I enjoy collecting old, antique cameras, and find myself needing to avoid antique shops because the temptation to come home with a new goody is really strong. Alas, it’s also much easier to browse online ads and classifides for whatever the heart desires. Usually I’m really good at putting ads to the side, but I came across this one that really caught my attention. It was for an “antique” Sony-N50 for $20.
I’ve used Sony cameras for at least 10 years and never came across an “N50” model. But it was $20, so I was intrigued and went to take a look. It turns out that the camera in question was a Sony NEX-C3 mirrorless.
The Sony NEX-C3 is about 10 years old at this point so, in the age of modern digital cameras, I suppose it could be considered an antique. It wasn’t quite what I was expecting, but it was only $20 for the camera, two kit lenses and a battery; adding that I have wanted a mirrorless camera for some time, I happily forked over the $20 and came home with a prize.
There is nothing spectacular about this camera. It has a 16.2 megapixel APS-C sensor; compared to my Sony a58, which has a 20 megapixel sensor, it’s a little smaller. To conserve space and make the camera as thin as possible there are also very few external knobs, buttons, and gadgets; all settings, such as setting ISO, Aperture priority, etc, are all done via the digital display screen. There is also no view finder to peer through; the digital screen is the view finder.
I took it for a walk around the block and down to the stream to test it out.
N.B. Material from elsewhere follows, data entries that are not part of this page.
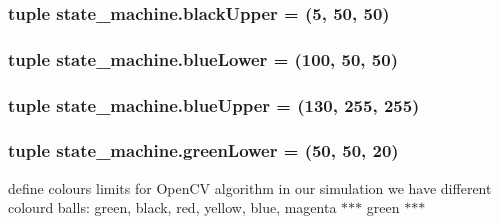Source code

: \subsubsection[{\texorpdfstring{black\+Upper}{blackUpper}}]{\setlength{\rightskip}{0pt plus 5cm}tuple state\+\_\+machine.\+black\+Upper = (5, 50, 50)}\hypertarget{namespacestate__machine_a07afd0b9efebc18e612ffbf6f0d729ca}{}\label{namespacestate__machine_a07afd0b9efebc18e612ffbf6f0d729ca}
\subsubsection[{\texorpdfstring{blue\+Lower}{blueLower}}]{\setlength{\rightskip}{0pt plus 5cm}tuple state\+\_\+machine.\+blue\+Lower = (100, 50, 50)}\hypertarget{namespacestate__machine_a0410a5010d534f980f7b6690b58961da}{}\label{namespacestate__machine_a0410a5010d534f980f7b6690b58961da}
\subsubsection[{\texorpdfstring{blue\+Upper}{blueUpper}}]{\setlength{\rightskip}{0pt plus 5cm}tuple state\+\_\+machine.\+blue\+Upper = (130, 255, 255)}\hypertarget{namespacestate__machine_acaae31790ee8ca5aedbf802044e5c489}{}\label{namespacestate__machine_acaae31790ee8ca5aedbf802044e5c489}
\subsubsection[{\texorpdfstring{green\+Lower}{greenLower}}]{\setlength{\rightskip}{0pt plus 5cm}tuple state\+\_\+machine.\+green\+Lower = (50, 50, 20)}\hypertarget{namespacestate__machine_aa0d3e8fce4b6fe8788f035c40482a6c6}{}\label{namespacestate__machine_aa0d3e8fce4b6fe8788f035c40482a6c6}


define colours limits for Open\+CV algorithm in our simulation we have different colourd balls\+: green, black, red, yellow, blue, magenta $\ast$$\ast$$\ast$ green $\ast$$\ast$$\ast$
In purely automatic mode it performed well; it takes a decent picture, though I found that I struggled with the auto-focus – it would often focus on an item that I wasn’t expecting, and a surprising number of shots were ruined that way.
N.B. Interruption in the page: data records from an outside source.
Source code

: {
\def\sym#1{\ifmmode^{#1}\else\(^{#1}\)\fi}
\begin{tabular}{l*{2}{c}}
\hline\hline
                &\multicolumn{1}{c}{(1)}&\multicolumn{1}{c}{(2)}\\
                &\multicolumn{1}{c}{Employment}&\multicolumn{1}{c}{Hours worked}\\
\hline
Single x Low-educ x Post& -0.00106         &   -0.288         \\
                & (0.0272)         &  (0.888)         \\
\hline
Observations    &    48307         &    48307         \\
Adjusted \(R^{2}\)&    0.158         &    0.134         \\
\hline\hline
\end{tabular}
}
At the creek I took a quick snapshot of the running water, and it turned out decent. What I wanted to do next was to take a slightly longer exposed shot to show the running water and found that I struggled finding where to change the settings. Finding the shutter speed and aperture control was easy, but modifying the ISO was just not where I was expecting it to be. Google was able to help me out and I finally had control of the triumverate of exposure control.
The display extrudes and tilts, which is nice, making it easier to take photos from down low or up high. It would be nice if the screen were a touchscreen, though, as currently the only control is a dial and button to scroll through the menu options. I do need to keep reminding myself that this is not a professional camera, and is intended instead as a low-priced mirrorless camera for people who want the flexibility of a dSLR without the high cost. Mission accomplished.
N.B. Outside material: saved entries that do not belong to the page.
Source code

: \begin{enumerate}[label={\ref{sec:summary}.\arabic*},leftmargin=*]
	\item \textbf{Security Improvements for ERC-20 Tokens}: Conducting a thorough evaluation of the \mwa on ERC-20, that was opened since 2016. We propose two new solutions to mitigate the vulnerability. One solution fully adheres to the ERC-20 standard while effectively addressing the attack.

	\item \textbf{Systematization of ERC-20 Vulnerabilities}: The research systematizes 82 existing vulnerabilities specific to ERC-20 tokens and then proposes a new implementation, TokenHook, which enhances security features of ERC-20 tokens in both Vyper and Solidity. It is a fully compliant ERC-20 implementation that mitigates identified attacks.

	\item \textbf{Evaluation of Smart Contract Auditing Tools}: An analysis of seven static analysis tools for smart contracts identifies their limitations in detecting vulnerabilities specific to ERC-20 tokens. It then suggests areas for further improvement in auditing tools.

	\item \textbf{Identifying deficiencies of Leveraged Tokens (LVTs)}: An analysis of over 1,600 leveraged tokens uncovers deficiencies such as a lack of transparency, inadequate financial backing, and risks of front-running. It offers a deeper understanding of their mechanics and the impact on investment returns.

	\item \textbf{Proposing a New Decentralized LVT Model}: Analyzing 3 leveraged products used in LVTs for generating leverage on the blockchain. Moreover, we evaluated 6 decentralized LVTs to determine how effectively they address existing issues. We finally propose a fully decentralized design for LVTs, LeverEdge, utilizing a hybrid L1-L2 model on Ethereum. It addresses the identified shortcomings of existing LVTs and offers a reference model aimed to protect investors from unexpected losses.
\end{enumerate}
This camera struggled with auto controls in low light. It really struggled, and I wouldn’t have even considered it “low light.” I would have liked to quickly modify the ISO and such to help compensate, but even after finding where the settings were located found it cumbersome to make all the changes. Auto control works really well with ample light, though. I did find, however, that there is a feature that allows auto-focus with fine manual tweaks, which looks to be a nice feature. I will need to play with that soon.
All in all, for $20 I’m thrilled. It’s a nice little camera, feels good in the hands, is not heavy, and is mostly responsive to the touch. If you can use a phone, you can use this camera.